Das nicht bindende Referendum ist Teil eines langfristig angelegten Friedensplans nach einem zehn Jahre dauernden Konflikt mit bis zu 20.000 Toten. Die Letztentscheidung, ob Bougainville Papua-Neuguinea verlassen darf, trifft das Parlament in der Hauptstadt Port Moresby.

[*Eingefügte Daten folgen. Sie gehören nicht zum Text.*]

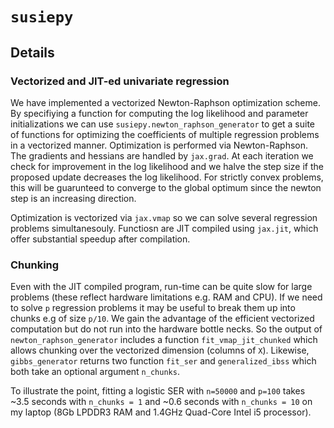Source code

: # `susiepy`

## Details

### Vectorized and JIT-ed univariate regression

We have implemented a vectorized Newton-Raphson optimization scheme.
By specifiying a function for computing the log likelihood and parameter initializations
we can use `susiepy.newton_raphson_generator` to get a suite of functions for optimizing
the coefficients of multiple regression problems in a vectorized manner.
Optimization is performed via Newton-Raphson. The gradients and hessians are handled by `jax.grad`.
At each iteration we check for improvement in the log likelihood 
and we halve the step size if the proposed update decreases the log likelihood.
For strictly convex problems, this will be guarunteed to converge to the global optimum 
since the newton step is an increasing direction. 

Optimization is vectorized via `jax.vmap` so we can solve several regression problems simultanesouly. 
Functiosn are JIT compiled using `jax.jit`, which offer substantial speedup after compilation.

### Chunking

Even with the JIT compiled program, run-time can be quite slow for large problems (these reflect hardware limitations e.g. RAM and CPU). If we need to solve `p` regression problems it may be useful to break them up into chunks e.g of size `p/10`. We gain the advantage of the efficient vectorized computation but do not run into the hardware bottle necks. So the output of `newton_raphson_generator` includes a function `fit_vmap_jit_chunked` which allows chunking over the vectorized dimension (columns of `X`). Likewise, `gibbs_generator` returns two function `fit_ser` and `generalized_ibss` which both take an optional argument `n_chunks`.

To illustrate the point, fitting a logistic SER with `n=50000` and `p=100` takes ~3.5 seconds with `n_chunks = 1` and ~0.6 seconds with `n_chunks = 10` on my laptop (8Gb LPDDR3 RAM and 1.4GHz Quad-Core Intel i5 processor).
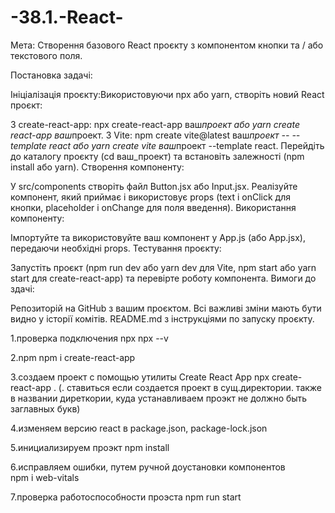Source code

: # -38.1.-React-

Мета: Створення базового React проєкту з компонентом кнопки та / або текстового поля.

Постановка задачі:

Ініціалізація проєкту:Використовуючи npx або yarn, створіть новий React проєкт:

З create-react-app: npx create-react-app ваш*проект або yarn create react-app ваш*проект.
З Vite: npm create vite@latest ваш*проект -- --template react або yarn create vite ваш*проект --template react.
Перейдіть до каталогу проєкту (cd ваш_проект) та встановіть залежності (npm install або yarn).
Створення компоненту:

У src/components створіть файл Button.jsx або Input.jsx.
Реалізуйте компонент, який приймає і використовує props (text і onClick для кнопки, placeholder і onChange для поля введення).
Використання компоненту:

Імпортуйте та використовуйте ваш компонент у App.js (або App.jsx), передаючи необхідні props.
Тестування проєкту:

Запустіть проєкт (npm run dev або yarn dev для Vite, npm start або yarn start для create-react-app) та перевірте роботу компонента.
Вимоги до здачі:

Репозиторій на GitHub з вашим проєктом.
Всі важливі зміни мають бути видно у історії комітів.
README.md з інструкціями по запуску проєкту.

1.проверка подключения npx
npx --v

2.npm npm i create-react-app

3.создаем проект с помощью утилиты Create React App
npx create-react-app . (. ставиться если создается проект в сущ.директории. также в названии диреткории, куда устанавливаем проэкт не должно быть заглавных букв)

4.изменяем версию react в package.json, package-lock.json

5.инициализируем проэкт 
npm install

6.исправляем ошибки, путем ручной доустановки компонентов  
npm i web-vitals

7.проверка работоспособности проэста
npm run start

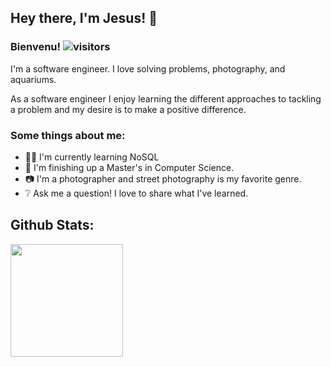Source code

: ## Hey there, I'm Jesus! 👋


### Bienvenu! ![visitors](https://visitor-badge.glitch.me/badge?page_id=${jesusxambro}.${jesusxambro})

I'm a software engineer. I love solving problems, photography, and aquariums. 

As a software engineer I enjoy learning the different approaches to tackling a problem and my desire is to make a positive difference. 

### Some things about me:

* :technologist: I'm currently learning NoSQL
* :book: I'm finishing up a Master's in Computer Science.
* :camera: I'm a photographer and street photography is my favorite genre. 
* :grey_question: Ask me a question! I love to share what I've learned.


## Github Stats:

<img height="180em" src="https://github-readme-stats.vercel.app/api?username=jesusxambro&show_icons=true&hide_border=true&&count_private=true&include_all_commits=true" />
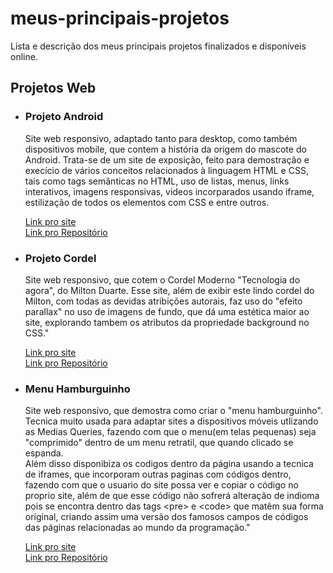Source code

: # <h1>meus-principais-projetos</h1>
Lista e descrição dos meus principais projetos finalizados e disponíveis online.

<h2>Projetos Web</h2>
<ul>
  <li>
    <h3>Projeto Android</h3>
    <p>Site web responsivo, adaptado tanto para desktop, como também dispositivos mobile, que contem a história da origem do mascote do Android. Trata-se de um site de exposição, feito para demostração e execício de vários conceitos relacionados à linguagem HTML e CSS, tais como tags semânticas no HTML, uso de listas, menus, links interativos, imagens responsivas, videos incorparados usando iframe, estilização de todos os elementos com CSS e entre outros.</p>
    <a href="https://emanoel-ferreira-ls.github.io/ProjetoAndroid/" target="_blank">Link pro site</a> <br>
    <a href="https://github.com/Emanoel-Ferreira-LS/ProjetoAndroid" target="_blank">Link pro Repositório</a>
  </li>

  <li>
    <h3>Projeto Cordel</h3>
    <p>Site web responsivo, que cotem o Cordel Moderno "Tecnologia do agora", do Milton Duarte. Esse site, além de exibir este lindo cordel do Milton, com todas as devidas atribições autorais, faz uso do "efeito parallax" no uso de imagens de fundo, que dá uma estética maior ao site, explorando tambem os atributos da propriedade background no CSS."</p>
    <a href="https://emanoel-ferreira-ls.github.io/projeto-cordel/" target="_blank">Link pro site</a> <br>
     <a href="https://github.com/Emanoel-Ferreira-LS/projeto-cordel" target="_blank">Link pro Repositório</a>
  </li>

   <li>
    <h3>Menu Hamburguinho</h3>
    <p>Site web responsivo, que demostra como criar o "menu hamburguinho". Tecnica muito usada para adaptar sites a dispositivos móveis utlizando as Medias Queries, fazendo com que o menu(em telas pequenas) seja "comprimido" dentro de um menu retratil, que quando clicado se espanda.<br> Além disso disponibiza os codigos dentro da página usando a tecnica de iframes, que incorporam  outras paginas com códigos dentro, fazendo com que o usuario do site possa ver e copiar o código no proprio site, além de que esse código não sofrerá alteração de indioma pois se encontra dentro das tags &lt;pre&gt; e &lt;code&gt; que matêm sua forma original, criando assim uma versão dos famosos campos de códigos das páginas relacionadas ao mundo da programação."</p>
    <a href="https://emanoel-ferreira-ls.github.io/menu-hamburguinho/" target="_blank">Link pro site</a> <br>
     <a href="https://github.com/Emanoel-Ferreira-LS/menu-hamburguinho" target="_blank">Link pro Repositório</a>
  </li>
</ul>


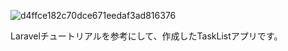 ![d4ffce182c70dce671eedaf3ad816376](https://user-images.githubusercontent.com/30565257/47615683-48525c80-daf5-11e8-9f19-6f734374829f.png)

Laravelチュートリアルを参考にして、作成したTaskListアプリです。

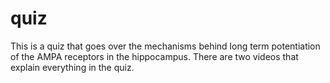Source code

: # quiz


<p>This is a quiz that goes over the mechanisms behind long term potentiation of the AMPA receptors in the hippocampus. There are two videos that explain everything in the quiz.</p>
<img src="neuro pics/Untitled.png>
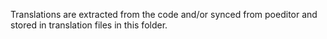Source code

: Translations are extracted from the code and/or synced from poeditor and stored in translation files in this folder.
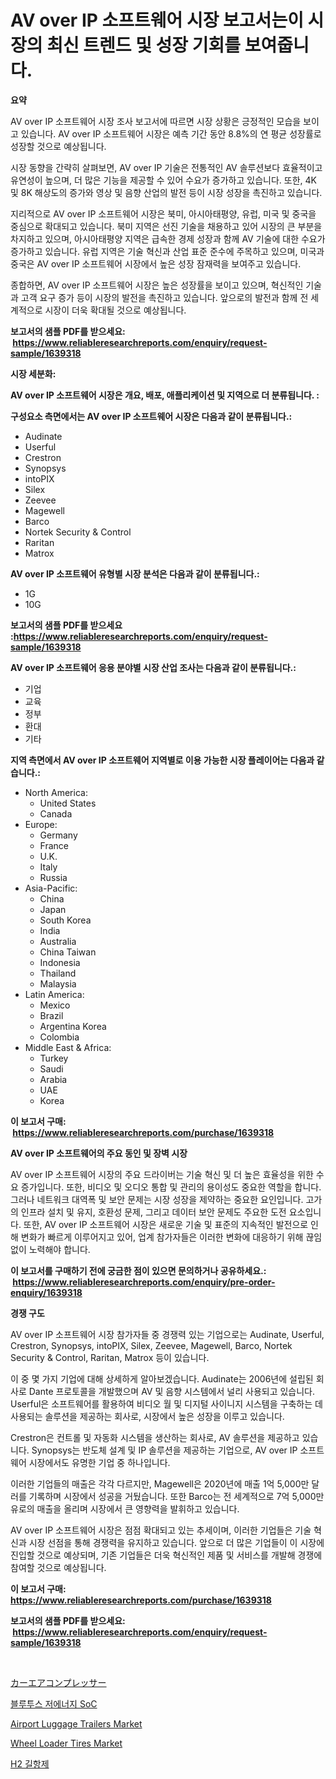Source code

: <p><h1>AV over IP 소프트웨어 시장 보고서는이 시장의 최신 트렌드 및 성장 기회를 보여줍니다.</h1></p><p><strong>요약</strong></p>
<p><p>AV over IP 소프트웨어 시장 조사 보고서에 따르면 시장 상황은 긍정적인 모습을 보이고 있습니다. AV over IP 소프트웨어 시장은 예측 기간 동안 8.8%의 연 평균 성장률로 성장할 것으로 예상됩니다.</p><p>시장 동향을 간략히 살펴보면, AV over IP 기술은 전통적인 AV 솔루션보다 효율적이고 유연성이 높으며, 더 많은 기능을 제공할 수 있어 수요가 증가하고 있습니다. 또한, 4K 및 8K 해상도의 증가와 영상 및 음향 산업의 발전 등이 시장 성장을 촉진하고 있습니다.</p><p>지리적으로 AV over IP 소프트웨어 시장은 북미, 아시아태평양, 유럽, 미국 및 중국을 중심으로 확대되고 있습니다. 북미 지역은 선진 기술을 채용하고 있어 시장의 큰 부분을 차지하고 있으며, 아시아태평양 지역은 급속한 경제 성장과 함께 AV 기술에 대한 수요가 증가하고 있습니다. 유럽 지역은 기술 혁신과 산업 표준 준수에 주목하고 있으며, 미국과 중국은 AV over IP 소프트웨어 시장에서 높은 성장 잠재력을 보여주고 있습니다.</p><p>종합하면, AV over IP 소프트웨어 시장은 높은 성장률을 보이고 있으며, 혁신적인 기술과 고객 요구 증가 등이 시장의 발전을 촉진하고 있습니다. 앞으로의 발전과 함께 전 세계적으로 시장이 더욱 확대될 것으로 예상됩니다.</p></p>
<p><strong>보고서의 샘플 PDF를 받으세요: &nbsp;<a href="https://www.reliableresearchreports.com/enquiry/request-sample/1639318">https://www.reliableresearchreports.com/enquiry/request-sample/1639318</a></strong></p>
<p><strong>시장 세분화:</strong></p>
<p><strong> AV over IP 소프트웨어 시장은 개요, 배포, 애플리케이션 및 지역으로 더 분류됩니다. :</strong></p>
<p><strong>구성요소 측면에서는 AV over IP 소프트웨어 시장은 다음과 같이 분류됩니다.:</strong></p>
<p><ul><li>Audinate</li><li>Userful</li><li>Crestron</li><li>Synopsys</li><li>intoPIX</li><li>Silex</li><li>Zeevee</li><li>Magewell</li><li>Barco</li><li>Nortek Security & Control</li><li>Raritan</li><li>Matrox</li></ul></p>
<p><strong> AV over IP 소프트웨어 유형별 시장 분석은 다음과 같이 분류됩니다.:</strong></p>
<p><ul><li>1G</li><li>10G</li></ul></p>
<p><strong>보고서의 샘플 PDF를 받으세요 :<a href="https://www.reliableresearchreports.com/enquiry/request-sample/1639318">https://www.reliableresearchreports.com/enquiry/request-sample/1639318</a></strong></p>
<p><strong> AV over IP 소프트웨어 응용 분야별 시장 산업 조사는 다음과 같이 분류됩니다.:</strong></p>
<p><ul><li>기업</li><li>교육</li><li>정부</li><li>환대</li><li>기타</li></ul></p>
<p><strong>지역 측면에서 AV over IP 소프트웨어 지역별로 이용 가능한 시장 플레이어는 다음과 같습니다.:</strong></p>
<p><ul>
    <li>
        North America:
        <ul>
            <li>United States</li>
            <li>Canada</li>
        </ul>
    </li>
    <li>
        Europe:
        <ul>
            <li>Germany</li>
            <li>France</li>
            <li>U.K.</li>
            <li>Italy</li>
            <li>Russia</li>
        </ul>
    </li>
    <li>
        Asia-Pacific:
        <ul>
            <li>China</li>
            <li>Japan</li>
            <li>South Korea</li>
            <li>India</li>
            <li>Australia</li>
            <li>China Taiwan</li>
            <li>Indonesia</li>
            <li>Thailand</li>
            <li>Malaysia</li>
        </ul>
    </li>
    <li>
        Latin America:
        <ul>
            <li>Mexico</li>
            <li>Brazil</li>
            <li>Argentina Korea</li>
            <li>Colombia</li>
        </ul>
    </li>
    <li>
        Middle East & Africa:
        <ul>
            <li>Turkey</li>
            <li>Saudi</li>
            <li>Arabia</li>
            <li>UAE</li>
            <li>Korea</li>
        </ul>
    </li>
    </ul></p>
<p><strong>이 보고서 구매: &nbsp;<a href="https://www.reliableresearchreports.com/purchase/1639318">https://www.reliableresearchreports.com/purchase/1639318</a></strong></p>
<p><strong>AV over IP 소프트웨어의 주요 동인 및 장벽 시장</strong></p>
<p><p>AV over IP 소프트웨어 시장의 주요 드라이버는 기술 혁신 및 더 높은 효율성을 위한 수요 증가입니다. 또한, 비디오 및 오디오 통합 및 관리의 용이성도 중요한 역할을 합니다. 그러나 네트워크 대역폭 및 보안 문제는 시장 성장을 제약하는 중요한 요인입니다. 고가의 인프라 설치 및 유지, 호환성 문제, 그리고 데이터 보안 문제도 주요한 도전 요소입니다. 또한, AV over IP 소프트웨어 시장은 새로운 기술 및 표준의 지속적인 발전으로 인해 변화가 빠르게 이루어지고 있어, 업계 참가자들은 이러한 변화에 대응하기 위해 끊임없이 노력해야 합니다.</p></p>
<p><strong>이 보고서를 구매하기 전에 궁금한 점이 있으면 문의하거나 공유하세요.: &nbsp;<a href="https://www.reliableresearchreports.com/enquiry/pre-order-enquiry/1639318">https://www.reliableresearchreports.com/enquiry/pre-order-enquiry/1639318</a></strong></p>
<p><strong>경쟁 구도</strong></p>
<p><p>AV over IP 소프트웨어 시장 참가자들 중 경쟁력 있는 기업으로는 Audinate, Userful, Crestron, Synopsys, intoPIX, Silex, Zeevee, Magewell, Barco, Nortek Security & Control, Raritan, Matrox 등이 있습니다. </p><p>이 중 몇 가지 기업에 대해 상세하게 알아보겠습니다. Audinate는 2006년에 설립된 회사로 Dante 프로토콜을 개발했으며 AV 및 음향 시스템에서 널리 사용되고 있습니다. Userful은 소프트웨어를 활용하여 비디오 월 및 디지털 사이니지 시스템을 구축하는 데 사용되는 솔루션을 제공하는 회사로, 시장에서 높은 성장을 이루고 있습니다.</p><p>Crestron은 컨트롤 및 자동화 시스템을 생산하는 회사로, AV 솔루션을 제공하고 있습니다. Synopsys는 반도체 설계 및 IP 솔루션을 제공하는 기업으로, AV over IP 소프트웨어 시장에서도 유명한 기업 중 하나입니다.</p><p>이러한 기업들의 매출은 각각 다르지만, Magewell은 2020년에 매출 1억 5,000만 달러를 기록하며 시장에서 성공을 거뒀습니다. 또한 Barco는 전 세계적으로 7억 5,000만 유로의 매출을 올리며 시장에서 큰 영향력을 발휘하고 있습니다.</p><p>AV over IP 소프트웨어 시장은 점점 확대되고 있는 추세이며, 이러한 기업들은 기술 혁신과 시장 선점을 통해 경쟁력을 유지하고 있습니다. 앞으로 더 많은 기업들이 이 시장에 진입할 것으로 예상되며, 기존 기업들은 더욱 혁신적인 제품 및 서비스를 개발해 경쟁에 참여할 것으로 예상됩니다.</p></p>
<p><strong>이 보고서 구매: &nbsp; <a href="https://www.reliableresearchreports.com/purchase/1639318">https://www.reliableresearchreports.com/purchase/1639318</a></strong></p>
<p><strong>보고서의 샘플 PDF를 받으세요: &nbsp;<a href="https://www.reliableresearchreports.com/enquiry/request-sample/1639318">https://www.reliableresearchreports.com/enquiry/request-sample/1639318</a></strong><strong></strong></p>
<p>&nbsp;</p>
<p><p><a href="https://github.com/efcvopdgkdx128/Market-Research-Report-List-1/blob/main/213942810050.md">カーエアコンプレッサー</a></p><p><a href="https://medium.com/@dadanedu33/%EB%B8%94%EB%A3%A8%ED%88%AC%EC%8A%A4-%EC%A0%80%EC%A0%84%EB%A0%A5-soc-%EC%8B%9C%EC%9E%A5-%EC%A0%90%EC%9C%A0%EC%9C%A8-%EB%B3%80%ED%99%94-%EB%B0%8F-%EC%8B%9C%EC%9E%A5-%EC%84%B1%EC%9E%A5-%EB%8F%99%ED%96%A5-2024%EB%85%84-2031%EB%85%84-1f0dda0c45f5">블루투스 저에너지 SoC</a></p><p><a href="https://issuu.com/reportprime-2/docs/airport-luggage-trailers-market-size-2030.pptx">Airport Luggage Trailers Market</a></p><p><a href="https://issuu.com/reportprime-2/docs/wheel-loader-tires-market-size-2030.pptx">Wheel Loader Tires Market</a></p><p><a href="https://github.com/bunxhcci35271755/Market-Research-Report-List-1/blob/main/81285339457.md">H2 길항제</a></p></p>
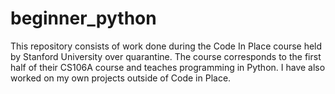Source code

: # beginner_python
This repository consists of work done during the Code In Place course held by Stanford University over quarantine. The course corresponds to the first half of their CS106A course and teaches programming in Python. I have also worked on my own projects outside of Code in Place.
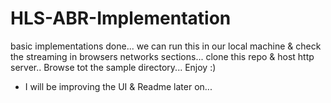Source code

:# HLS-ABR-Implementation


basic implementations done...
we can run this in our local machine & check the streaming in browsers networks sections...
clone this repo & host http server..
Browse tot the sample directory...
Enjoy :)

* I will be improving the UI & Readme later on...

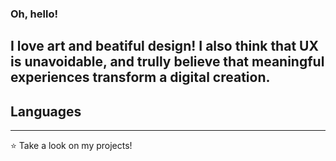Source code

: ### Oh, hello!<br/>

I love art and beatiful design! I also think that UX is unavoidable, and trully believe that meaningful experiences transform a digital creation.<br/>
------

## Languages
------

⭐️ Take a look on my projects!<br/>
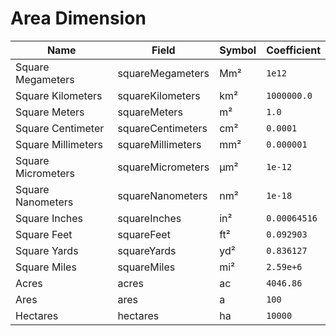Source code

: # Area Dimension

| Name               | Field             | Symbol | Coefficient  |
| ------------------ | ----------------- | ------ | ------------ |
| Square Megameters  | squareMegameters  | Mm²    | `1e12`       |
| Square Kilometers  | squareKilometers  | km²    | `1000000.0`  |
| Square Meters      | squareMeters      | m²     | `1.0`        |
| Square Centimeter  | squareCentimeters | cm²    | `0.0001`     |
| Square Millimeters | squareMillimeters | mm²    | `0.000001`   |
| Square Micrometers | squareMicrometers | µm²    | `1e-12`      |
| Square Nanometers  | squareNanometers  | nm²    | `1e-18`      |
| Square Inches      | squareInches      | in²    | `0.00064516` |
| Square Feet        | squareFeet        | ft²    | `0.092903`   |
| Square Yards       | squareYards       | yd²    | `0.836127`   |
| Square Miles       | squareMiles       | mi²    | `2.59e+6`    |
| Acres              | acres             | ac     | `4046.86`    |
| Ares               | ares              | a      | `100`        |
| Hectares           | hectares          | ha     | `10000`      |
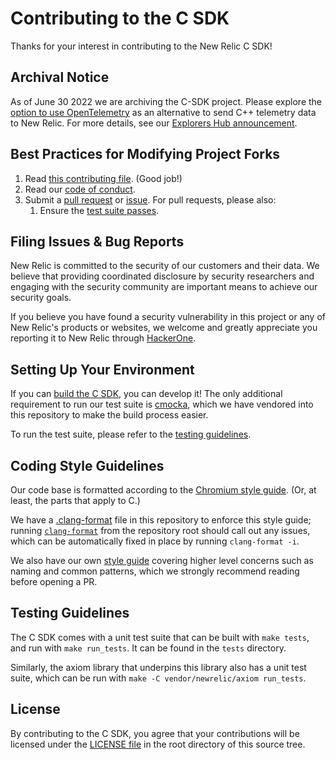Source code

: # Contributing to the C SDK

Thanks for your interest in contributing to the New Relic C SDK! 

## Archival Notice ##
As of June 30 2022 we are archiving the C-SDK project. Please explore the [option to use OpenTelemetry](https://github.com/newrelic/docs-website/blob/develop/docs/apm/agents/c-sdk/get-started/otel_cpp_example) as an alternative to send C++ telemetry data to New Relic. For more details, see our [Explorers Hub announcement](https://discuss.newrelic.com/t/q1-bulk-eol-announcement-fy23/181744).

## Best Practices for Modifying Project Forks

1. Read [this contributing file](CONTRIBUTING.md). (Good job!)
1. Read our [code of conduct](CODE_OF_CONDUCT.md).
1. Submit a [pull request](#pull-request-guidelines) or [issue](#filing-issues--bug-reports). For pull requests, please also:
    1. Ensure the [test suite passes](#testing-guidelines).

## Filing Issues & Bug Reports
New Relic is committed to the security of our customers and their data. We believe 
that providing coordinated disclosure by security researchers and engaging with 
the security community are important means to achieve our security goals.

If you believe you have found a security vulnerability in this project or any of 
New Relic's products or websites, we welcome and greatly appreciate you reporting 
it to New Relic through [HackerOne](https://hackerone.com/newrelic).

## Setting Up Your Environment

If you can [build the C SDK](README.md#building-the-c-sdk), you can develop it! 
The only additional requirement to run our test suite is 
[cmocka](https://cmocka.org/), which we have vendored into this repository to 
make the build process easier.

To run the test suite, please refer to the [testing guidelines](#testing-guidelines).

## Coding Style Guidelines

Our code base is formatted according to the 
[Chromium style guide](https://chromium.googlesource.com/chromium/src/+/master/styleguide/c++/c++.md). 
(Or, at least, the parts that apply to C.)

We have a [.clang-format](.clang-format) file in this repository to enforce this 
style guide; running [`clang-format`](https://clang.llvm.org/docs/ClangFormat.html) 
from the repository root should call out any issues, which can be automatically fixed 
in place by running `clang-format -i`.

We also have our own [style guide](STYLEGUIDE.md) covering higher level concerns such
as naming and common patterns, which we strongly recommend reading before opening a PR.

## Testing Guidelines

The C SDK comes with a unit test suite that can be built with `make tests`, and run 
with `make run_tests`. It can be found in the `tests` directory.

Similarly, the axiom library that underpins this library also has a unit test suite, 
which can be run with `make -C vendor/newrelic/axiom run_tests`.

## License

By contributing to the C SDK, you agree that your contributions will be licensed 
under the [LICENSE file](LICENSE) in the root directory of this source tree.
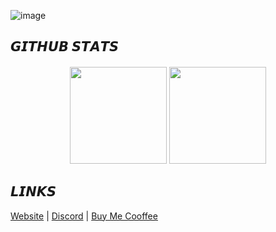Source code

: ![image](https://github.com/NotGhex/NotGhex/assets/69035887/3ff278dd-0410-488c-9ee2-f6f41a83e641)


## 𝙂𝙄𝙏𝙃𝙐𝘽 𝙎𝙏𝘼𝙏𝙎

<h4 align="center">
  <img height="155" src="https://github-readme-stats.vercel.app/api?username=notghex&show_icons=true&theme=dracula&hide_border=true&locale=en">
  <img height="155" src="https://github-readme-stats.vercel.app/api/top-langs?username=notghex&show_icons=true&langs_count=6&theme=dracula&hide_border=true&locale=en&layout=compact">
</h4>

## 𝙇𝙄𝙉𝙆𝙎

[Website](https://ghex.is-a.dev) | [Discord](https://discordapp.com/users/749120018771345488) | [Buy Me Cooffee](https://ko-fi.com/catplvsplus)

<!-- :3 -->
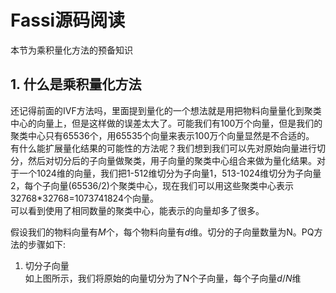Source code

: # Fassi源码阅读
本节为乘积量化方法的预备知识
## 1. 什么是乘积量化方法
还记得前面的IVF方法吗，里面提到量化的一个想法就是用把物料向量量化到聚类中心的向量上，但是这样做的误差太大了。可能我们有100万个向量，但是我们的聚类中心只有65536个，用65535个向量来表示100万个向量显然是不合适的。  
有什么能扩展量化结果的可能性的方法呢？我们想到我们可以先对原始向量进行切分，然后对切分后的子向量做聚类，用子向量的聚类中心组合来做为量化结果。对于一个1024维的向量，我们把1-512维切分为子向量1，513-1024维切分为子向量2，每个子向量(65536/2)个聚类中心，现在我们可以用这些聚类中心表示32768*32768=1073741824个向量。  
可以看到使用了相同数量的聚类中心，能表示的向量却多了很多。

假设我们的物料向量有$M$个，每个物料向量有$d$维。切分的子向量数量为N。PQ方法的步骤如下:
1. 切分子向量  
如上图所示，我们将原始的向量切分为了N个子向量，每个子向量$d/N$维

Die Abstimmung dauerte zwei Wochen, das Ergebnis war eigentlich erst kurz vor Weihnachten erwartet worden. Dank der beispielhaften Organisation konnte die Veröffentlichung vorgezogen werden. Trotz schwierigster Bedingungen – viele Dörfer in abgelegenen Gebieten mussten erreicht werden, Infrastruktur ist kaum vorhanden, die Analphabetenrate ist hoch, zahlreiche Bougainviller flüchteten ins Ausland – lief das Referendum reibungslos, nach internationalen Standards und vor allem friedlich und in einem festlichen Rahmen ab.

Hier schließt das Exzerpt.